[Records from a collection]

________________________________________

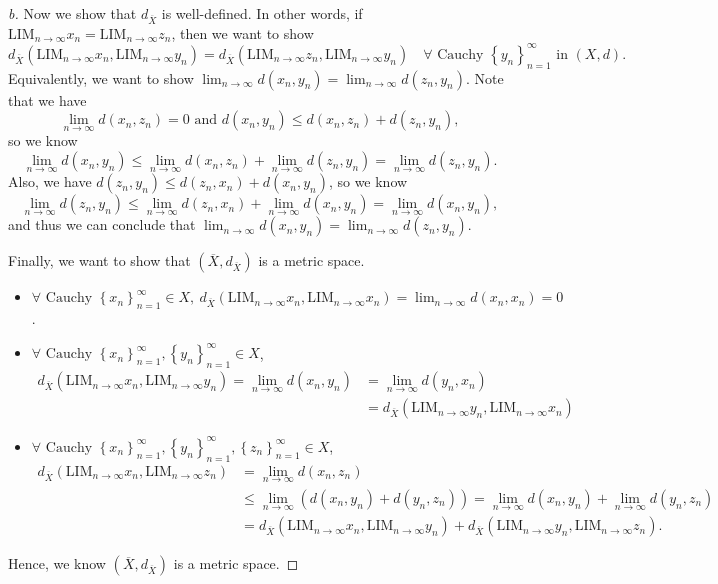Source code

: \begin{proof}[b]
  Now we show that \(d_{\overline{X} }\) is well-defined. In other words, if \(\mathrm{LIM}_{n \to \infty } x_n = \mathrm{LIM}_{n \to \infty } z_n \), then we want to show
  \[
    d_{\overline{X} }\left( \mathrm{LIM}_{n \to \infty }x_n, \mathrm{LIM}_{n \to \infty }y_n   \right) = d_{\overline{X} } \left( \mathrm{LIM}_{n \to \infty }z_n, \mathrm{LIM}_{n \to \infty } y_n  \right) \quad \forall \text{ Cauchy } \left\{ y_n \right\}_{n=1}^{\infty} \text{ in } (X, d).   
  \]  Equivalently, we want to show \(\lim_{n \to \infty} d(x_n, y_n) = \lim_{n \to \infty} d(z_n, y_n) \). Note that we have 
  \[
     \lim_{n \to \infty} d(x_n, z_n) = 0 \text{ and } d(x_n, y_n) \le d(x_n, z_n) + d(z_n, y_n),
  \] so we know
  \[
    \lim_{n \to \infty} d(x_n, y_n) \le \lim_{n \to \infty} d(x_n, z_n) + \lim_{n \to \infty} d(z_n, y_n) = \lim_{n \to \infty} d(z_n, y_n).  
  \]
  Also, we have \(d(z_n, y_n) \le d(z_n, x_n) + d(x_n, y_n)\), so we know 
  \[
  \lim_{n \to \infty} d(z_n, y_n) \le \lim_{n \to \infty} d(z_n, x_n) + \lim_{n \to \infty} d(x_n, y_n) = \lim_{n \to \infty} d(x_n, y_n),
  \] and thus we can conclude that \(\lim_{n \to \infty} d(x_n, y_n) = \lim_{n \to \infty} d(z_n, y_n)  \). 
  
  Finally, we want to show that \(\left( \overline{X}, d_{\overline{X} }  \right) \) is a metric space. 
  \begin{itemize}
    \item \(\forall \text{ Cauchy } \left\{ x_n \right\}_{n=1}^{\infty} \in X, \ d_{\overline{X} } (\mathrm{LIM}_{n \to \infty } x_n, \mathrm{LIM}_{n\to \infty } x_n  ) = \lim_{n \to \infty} d(x_n, x_n) = 0  \). 
    \item \(\forall \text{ Cauchy } \left\{ x_n \right\}_{n=1}^{\infty} , \left\{ y_n \right\}_{n=1}^{\infty} \in X  \), 
    \begin{align*}
      d_{\overline{X} }(\mathrm{LIM}_{n \to \infty }x_n, \mathrm{LIM}_{n \to \infty }y_n  ) = \lim_{n \to \infty} d(x_n, y_n)  &= \lim_{n \to \infty} d(y_n, x_n) \\ &= d_{\overline{X}} (\mathrm{LIM}_{n \to \infty } y_n, \mathrm{LIM}_{n \to \infty } x_n  )   
    \end{align*}
    \item \(\forall \text{ Cauchy } \left\{ x_n \right\}_{n=1}^{\infty} , \left\{ y_n \right\}_{n=1}^{\infty}, \left\{ z_n \right\}_{n=1}^{\infty}   \in X  \), \begin{align*}
      d_{\overline{X} }(\mathrm{LIM}_{n \to \infty }x_n, \mathrm{LIM}_{n \to \infty }z_n  ) &= \lim_{n \to \infty} d(x_n, z_n) \\
      &\le \lim_{n \to \infty} (d(x_n, y_n) + d(y_n, z_n)) = \lim_{n \to \infty} d(x_n, y_n) + \lim_{n \to \infty} d(y_n, z_n) \\
      &= d_{\overline{X} } (\mathrm{LIM}_{n \to \infty }x_n, \mathrm{LIM}_{n \to \infty }y_n ) + d_{\overline{X} } (\mathrm{LIM}_{n \to \infty }y_n, \mathrm{LIM}_{n \to \infty }z_n ). 
    \end{align*}
  \end{itemize}
  Hence, we know \(\left( \overline{X}, d_{\overline{X} }  \right) \) is a metric space. 
\end{proof}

________________________________________

→ Work order
Lines containing the word "have" are to be pulled from the records and copied.

→ Your solution
  \]  Equivalently, we want to show \(\lim_{n \to \infty} d(x_n, y_n) = \lim_{n \to \infty} d(z_n, y_n) \). Note that we have 
  Also, we have \(d(z_n, y_n) \le d(z_n, x_n) + d(x_n, y_n)\), so we know 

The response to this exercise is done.